What is being asked: No pictures go into the copy. Write out every line below exactly.

Supplied entries:
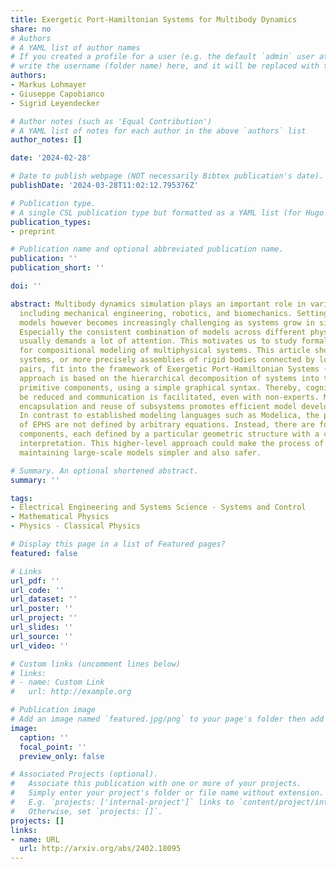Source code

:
 ```yaml
---
title: Exergetic Port-Hamiltonian Systems for Multibody Dynamics
share: no
# Authors
# A YAML list of author names
# If you created a profile for a user (e.g. the default `admin` user at `content/authors/admin/`), 
# write the username (folder name) here, and it will be replaced with their full name and linked to their profile.
authors:
- Markus Lohmayer
- Giuseppe Capobianco
- Sigrid Leyendecker

# Author notes (such as 'Equal Contribution')
# A YAML list of notes for each author in the above `authors` list
author_notes: []

date: '2024-02-28'

# Date to publish webpage (NOT necessarily Bibtex publication's date).
publishDate: '2024-03-28T11:02:12.795376Z'

# Publication type.
# A single CSL publication type but formatted as a YAML list (for Hugo requirements).
publication_types:
- preprint

# Publication name and optional abbreviated publication name.
publication: ''
publication_short: ''

doi: ''

abstract: Multibody dynamics simulation plays an important role in various fields,
  including mechanical engineering, robotics, and biomechanics. Setting up computational
  models however becomes increasingly challenging as systems grow in size and complexity.
  Especially the consistent combination of models across different physical domains
  usually demands a lot of attention. This motivates us to study formal languages
  for compositional modeling of multiphysical systems. This article shows how multibody
  systems, or more precisely assemblies of rigid bodies connected by lower kinematic
  pairs, fit into the framework of Exergetic Port-Hamiltonian Systems (EPHS). This
  approach is based on the hierarchical decomposition of systems into their ultimately
  primitive components, using a simple graphical syntax. Thereby, cognitive load can
  be reduced and communication is facilitated, even with non-experts. Moreover, the
  encapsulation and reuse of subsystems promotes efficient model development and management.
  In contrast to established modeling languages such as Modelica, the primitive components
  of EPHS are not defined by arbitrary equations. Instead, there are four kinds of
  components, each defined by a particular geometric structure with a clear physical
  interpretation. This higher-level approach could make the process of building and
  maintaining large-scale models simpler and also safer.

# Summary. An optional shortened abstract.
summary: ''

tags:
- Electrical Engineering and Systems Science - Systems and Control
- Mathematical Physics
- Physics - Classical Physics

# Display this page in a list of Featured pages?
featured: false

# Links
url_pdf: ''
url_code: ''
url_dataset: ''
url_poster: ''
url_project: ''
url_slides: ''
url_source: ''
url_video: ''

# Custom links (uncomment lines below)
# links:
# - name: Custom Link
#   url: http://example.org

# Publication image
# Add an image named `featured.jpg/png` to your page's folder then add a caption below.
image:
  caption: ''
  focal_point: ''
  preview_only: false

# Associated Projects (optional).
#   Associate this publication with one or more of your projects.
#   Simply enter your project's folder or file name without extension.
#   E.g. `projects: ['internal-project']` links to `content/project/internal-project/index.md`.
#   Otherwise, set `projects: []`.
projects: []
links:
- name: URL
  url: http://arxiv.org/abs/2402.18095
---
```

Worked solution:
Source code

:
 ```yaml
---
title: Exergetic Port-Hamiltonian Systems for Multibody Dynamics
share: no
# Authors
# A YAML list of author names
# If you created a profile for a user (e.g. the default `admin` user at `content/authors/admin/`), 
# write the username (folder name) here, and it will be replaced with their full name and linked to their profile.
authors:
- Markus Lohmayer
- Giuseppe Capobianco
- Sigrid Leyendecker

# Author notes (such as 'Equal Contribution')
# A YAML list of notes for each author in the above `authors` list
author_notes: []

date: '2024-02-28'

# Date to publish webpage (NOT necessarily Bibtex publication's date).
publishDate: '2024-03-28T11:02:12.795376Z'

# Publication type.
# A single CSL publication type but formatted as a YAML list (for Hugo requirements).
publication_types:
- preprint

# Publication name and optional abbreviated publication name.
publication: ''
publication_short: ''

doi: ''

abstract: Multibody dynamics simulation plays an important role in various fields,
  including mechanical engineering, robotics, and biomechanics. Setting up computational
  models however becomes increasingly challenging as systems grow in size and complexity.
  Especially the consistent combination of models across different physical domains
  usually demands a lot of attention. This motivates us to study formal languages
  for compositional modeling of multiphysical systems. This article shows how multibody
  systems, or more precisely assemblies of rigid bodies connected by lower kinematic
  pairs, fit into the framework of Exergetic Port-Hamiltonian Systems (EPHS). This
  approach is based on the hierarchical decomposition of systems into their ultimately
  primitive components, using a simple graphical syntax. Thereby, cognitive load can
  be reduced and communication is facilitated, even with non-experts. Moreover, the
  encapsulation and reuse of subsystems promotes efficient model development and management.
  In contrast to established modeling languages such as Modelica, the primitive components
  of EPHS are not defined by arbitrary equations. Instead, there are four kinds of
  components, each defined by a particular geometric structure with a clear physical
  interpretation. This higher-level approach could make the process of building and
  maintaining large-scale models simpler and also safer.

# Summary. An optional shortened abstract.
summary: ''

tags:
- Electrical Engineering and Systems Science - Systems and Control
- Mathematical Physics
- Physics - Classical Physics

# Display this page in a list of Featured pages?
featured: false

# Links
url_pdf: ''
url_code: ''
url_dataset: ''
url_poster: ''
url_project: ''
url_slides: ''
url_source: ''
url_video: ''

# Custom links (uncomment lines below)
# links:
# - name: Custom Link
#   url: http://example.org

# Publication image
# Add an image named `featured.jpg/png` to your page's folder then add a caption below.
image:
  caption: ''
  focal_point: ''
  preview_only: false

# Associated Projects (optional).
#   Associate this publication with one or more of your projects.
#   Simply enter your project's folder or file name without extension.
#   E.g. `projects: ['internal-project']` links to `content/project/internal-project/index.md`.
#   Otherwise, set `projects: []`.
projects: []
links:
- name: URL
  url: http://arxiv.org/abs/2402.18095
---
```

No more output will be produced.